Whenever a line of the records below contains the word "details", copy that line.

===============

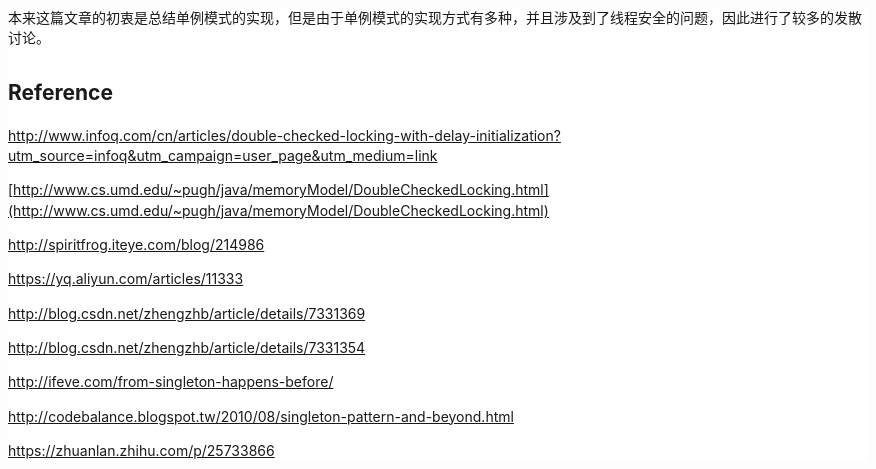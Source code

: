 

本来这篇文章的初衷是总结单例模式的实现，但是由于单例模式的实现方式有多种，并且涉及到了线程安全的问题，因此进行了较多的发散讨论。

## Reference

http://www.infoq.com/cn/articles/double-checked-locking-with-delay-initialization?utm_source=infoq&utm_campaign=user_page&utm_medium=link

[http://www.cs.umd.edu/~pugh/java/memoryModel/DoubleCheckedLocking.html](http://www.cs.umd.edu/~pugh/java/memoryModel/DoubleCheckedLocking.html)

http://spiritfrog.iteye.com/blog/214986

https://yq.aliyun.com/articles/11333

http://blog.csdn.net/zhengzhb/article/details/7331369

http://blog.csdn.net/zhengzhb/article/details/7331354

http://ifeve.com/from-singleton-happens-before/

http://codebalance.blogspot.tw/2010/08/singleton-pattern-and-beyond.html

https://zhuanlan.zhihu.com/p/25733866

===============

_Answer below:_
http://blog.csdn.net/zhengzhb/article/details/7331369
http://blog.csdn.net/zhengzhb/article/details/7331354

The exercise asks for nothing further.